I appreciate my Evangelical roots, that is, except for some of the guilt laden sermons I heard as a youth.  Those sermons left me with the impression that I was saved by faith and not by works, but, in order to stay saved I needed sufficient good works recorded in the heavenly record.  This, along with the notion that any little sin could doom me to hell caused me to live in fear of losing my salvation.  A nagging uncertainly concerning my salvation inflicted me with what I called guilty feelings.  These feelings prevented me from freely serving Jesus from a heart of love for my Saviour.  It wasn't until I was 19 years old, in February 1970, that Jesus blasted these feelings out of my system for good.  Not one faint hint of these feelings has ever returned.


I've come to understand that guilt is not a feeling.  In legal terms it's a designation placed on a convicted person by a judge.  Whether the person feels guilty or not is irrelevant.  In Biblical terms guilt is the designation placed on every person who has not accepted God's pardon and His declaration of innocence.  Guilt is the position in which we stand before God, the Judge of all things.  One is either guilty or innocent, no matter how he feels. 

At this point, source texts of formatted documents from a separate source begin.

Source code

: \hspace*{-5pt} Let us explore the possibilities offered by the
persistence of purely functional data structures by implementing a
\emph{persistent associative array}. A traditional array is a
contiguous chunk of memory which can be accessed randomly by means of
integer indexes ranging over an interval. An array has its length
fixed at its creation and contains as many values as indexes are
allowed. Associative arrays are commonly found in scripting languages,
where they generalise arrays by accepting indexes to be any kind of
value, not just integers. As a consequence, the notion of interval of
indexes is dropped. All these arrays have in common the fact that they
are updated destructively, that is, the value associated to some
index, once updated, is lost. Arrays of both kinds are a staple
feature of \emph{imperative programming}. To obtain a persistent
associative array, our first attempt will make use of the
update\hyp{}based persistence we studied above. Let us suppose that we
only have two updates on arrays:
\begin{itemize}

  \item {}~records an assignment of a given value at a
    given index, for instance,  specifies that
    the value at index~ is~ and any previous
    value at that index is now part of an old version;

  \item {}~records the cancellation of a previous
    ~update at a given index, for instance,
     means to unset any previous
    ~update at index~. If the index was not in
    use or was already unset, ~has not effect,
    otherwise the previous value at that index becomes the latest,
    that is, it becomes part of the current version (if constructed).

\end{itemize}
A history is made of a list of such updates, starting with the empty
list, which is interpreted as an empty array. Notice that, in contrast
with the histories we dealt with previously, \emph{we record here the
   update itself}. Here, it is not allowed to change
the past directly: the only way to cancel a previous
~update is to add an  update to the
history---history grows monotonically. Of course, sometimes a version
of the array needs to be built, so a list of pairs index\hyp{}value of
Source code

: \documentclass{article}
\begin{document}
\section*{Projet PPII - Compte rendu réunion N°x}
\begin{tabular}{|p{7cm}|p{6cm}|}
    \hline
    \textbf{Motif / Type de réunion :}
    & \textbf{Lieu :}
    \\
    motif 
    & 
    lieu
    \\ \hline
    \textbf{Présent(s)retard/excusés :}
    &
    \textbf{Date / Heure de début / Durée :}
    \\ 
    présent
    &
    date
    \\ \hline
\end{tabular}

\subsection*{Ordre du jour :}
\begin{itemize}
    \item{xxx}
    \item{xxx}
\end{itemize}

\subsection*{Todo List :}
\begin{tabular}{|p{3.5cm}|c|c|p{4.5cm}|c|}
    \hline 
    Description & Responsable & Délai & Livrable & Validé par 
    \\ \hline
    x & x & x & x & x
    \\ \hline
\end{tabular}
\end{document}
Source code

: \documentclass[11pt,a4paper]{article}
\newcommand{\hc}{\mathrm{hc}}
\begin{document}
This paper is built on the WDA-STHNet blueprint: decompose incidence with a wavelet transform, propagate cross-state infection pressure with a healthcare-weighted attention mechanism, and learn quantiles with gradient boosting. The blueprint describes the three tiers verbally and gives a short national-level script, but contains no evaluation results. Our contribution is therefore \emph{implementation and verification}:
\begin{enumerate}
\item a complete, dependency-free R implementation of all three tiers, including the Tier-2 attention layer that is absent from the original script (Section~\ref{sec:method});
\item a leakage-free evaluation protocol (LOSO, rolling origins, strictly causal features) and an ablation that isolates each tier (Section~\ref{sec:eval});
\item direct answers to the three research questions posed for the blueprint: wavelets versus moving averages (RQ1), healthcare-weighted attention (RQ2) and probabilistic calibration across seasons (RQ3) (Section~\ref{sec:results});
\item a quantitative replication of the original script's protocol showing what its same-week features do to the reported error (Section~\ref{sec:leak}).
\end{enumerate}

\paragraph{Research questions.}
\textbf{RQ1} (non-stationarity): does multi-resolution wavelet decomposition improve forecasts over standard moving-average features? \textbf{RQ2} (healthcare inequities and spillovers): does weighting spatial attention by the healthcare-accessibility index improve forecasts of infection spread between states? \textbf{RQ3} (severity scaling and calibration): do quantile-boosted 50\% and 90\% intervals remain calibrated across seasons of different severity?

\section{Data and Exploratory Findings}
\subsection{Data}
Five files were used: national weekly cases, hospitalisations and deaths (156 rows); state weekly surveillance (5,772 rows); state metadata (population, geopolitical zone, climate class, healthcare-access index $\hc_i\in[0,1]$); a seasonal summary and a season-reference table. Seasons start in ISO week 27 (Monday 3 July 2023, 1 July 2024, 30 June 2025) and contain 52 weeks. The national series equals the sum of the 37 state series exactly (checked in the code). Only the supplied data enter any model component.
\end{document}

I stand before God free from the designation of guilt.  I am innocent of any and all charges of which I've been rightly convicted.  Every sin I've ever committed or ever will commit has been erased from the divine record.  Jesus' name has replaced my name in God's list of offenders.  The moment I understood this was the moment I was released from the feelings associated with guilt that plagued me and prevented me from freely serving Jesus.  Fear of eternal damnation was banished for good.  The Apostle John was right when he said there is no fear in true love (1 John 4:18).              


The Apostle Paul understood these things.  He admitted to the presence if his sinful nature as seen in Roman 7.  "I am unspiritual, sold as a slave to sin (verse 14).  What I hate I do (verse 15).  What a wretched man I am (verse 24)."  After this admission you might think Paul would have been buried in a pit of despair, riddled with guilt and grief, but he wasn't.  He proclaimed his innocence.  "There is now no condemnation for those who are in Christ Jesus (Romans 8:1)."  Paul stood before the Judge of all things free from the designation of guilt.  He was innocent, despite his sinful nature.  He could freely serve and love the One who had acquitted him of sin and granted his pardon.    


Like Paul, I am in Christ.  The designation of guilt has been lifted from my life.  I no longer have any feelings associated with guilt.  I can freely serve Jesus from my heart without fear.  Despite my sinful nature God views me as being without sin, even as Jesus Himself is without sin.  Understanding how God views our sinful nature, I conclude that this is the ultimate miracle.  I have no other logical choice but to agree with Paul.  "Thanks be to God, through our Lord Jesus Christ (Romans 7:25)."